Our own research reveals a concerning reality: 
 
73% of AI and big data systems score below benchmark average in build quality, with an average rating that’s significantly lower than traditional software. 

Scatter plot showing AI and big data systems scoring lower in build quality than the SIG benchmark, indicating widespread poor coding practices.

Why? Two main reasons: 

  • Complex, bloated code — AI systems often include long, unfocused code blocks that handle multiple responsibilities, making them hard to test or reuse. 
  • Lack of testability — AI systems typically contain just 1.5% test code, compared to 43% in traditional software. That means errors are harder to catch, and models risk becoming untrustworthy over time. 

Architecture: the backbone of sustainable AI

As AI adoption accelerates, architecture matters more than ever. According to Dataversity, nearly 50% of organizations are modernizing their data architectures to support real-time analytics and AI/ML capabilities. 

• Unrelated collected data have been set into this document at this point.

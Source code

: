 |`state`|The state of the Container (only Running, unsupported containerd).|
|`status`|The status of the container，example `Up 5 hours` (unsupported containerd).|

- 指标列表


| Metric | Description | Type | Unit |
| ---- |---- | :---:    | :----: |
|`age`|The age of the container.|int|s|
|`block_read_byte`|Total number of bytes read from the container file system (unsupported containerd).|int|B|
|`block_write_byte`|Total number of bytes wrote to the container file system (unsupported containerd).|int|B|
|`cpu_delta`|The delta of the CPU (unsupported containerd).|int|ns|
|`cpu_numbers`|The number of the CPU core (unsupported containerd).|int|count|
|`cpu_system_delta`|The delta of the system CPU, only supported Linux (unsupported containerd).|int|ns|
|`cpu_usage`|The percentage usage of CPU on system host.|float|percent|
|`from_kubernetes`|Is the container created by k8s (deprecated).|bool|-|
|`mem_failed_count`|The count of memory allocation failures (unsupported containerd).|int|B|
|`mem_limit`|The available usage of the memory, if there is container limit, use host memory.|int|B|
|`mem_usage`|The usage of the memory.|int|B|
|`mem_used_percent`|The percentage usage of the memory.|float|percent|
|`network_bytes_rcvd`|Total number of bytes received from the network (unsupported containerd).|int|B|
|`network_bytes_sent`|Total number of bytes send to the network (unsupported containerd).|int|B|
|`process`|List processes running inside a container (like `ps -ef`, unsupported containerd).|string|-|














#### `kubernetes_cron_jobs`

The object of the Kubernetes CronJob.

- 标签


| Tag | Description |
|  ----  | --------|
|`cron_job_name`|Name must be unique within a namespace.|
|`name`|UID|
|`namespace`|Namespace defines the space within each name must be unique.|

In the energy sector, this foundation is essential for: 

  • Seamless data integration
    • Continuous model retraining
    • Scalable AI deployment 
    • Faster, safer experimentation 

The reality is simple. If your architecture isn’t ready, your AI systems won’t be either. 

The engineering gap

Many energy organizations still treat AI as experimental — a lab project run by data scientists, not engineers. This often results in models that work in isolation but fail in production environments that demand reliability, security, and strict compliance. 

Engineering robust AI systems means bridging data science and software engineering. It means treating AI like any other serious system: modular, maintainable, documented, secure, and testable. 

From predictive grid maintenance to safer plant operations, AI is proving its value — but sustainable impact depends on strong engineering foundations. 

Engineering AI systems for the energy sector

AI systems represent a powerful evolution of software: systems that learn, adapt, and improve. But their complexity introduces risks to security, reliability, and trust if not engineered with precision. 

For CTOs and engineering leaders in energy, this means: 

  • Strong architecture capable of handling diverse real-time data 
  • Continuous validation and retraining to counter model drift 
  • Disciplined engineering practices across the entire AI lifecycle 
  • Clear governance and accountability for decisions made by AI systems 

AI cannot remain a lab experiment. In energy, it must behave like any other mission-critical system.  

From experiments to enterprise-grade AI: what energy leaders need to do next

AI is already delivering value across the sector — but value without engineering discipline quickly turns into operational risk. 

Building reliable AI systems at scale requires combining: 

  • Software engineering best practices 
  • AI lifecycle governance 
  • Continuous validation 
  • Strong architectural foundations 

Treating AI as a core capability is the only way to move beyond prototypes and deployments that don’t stick.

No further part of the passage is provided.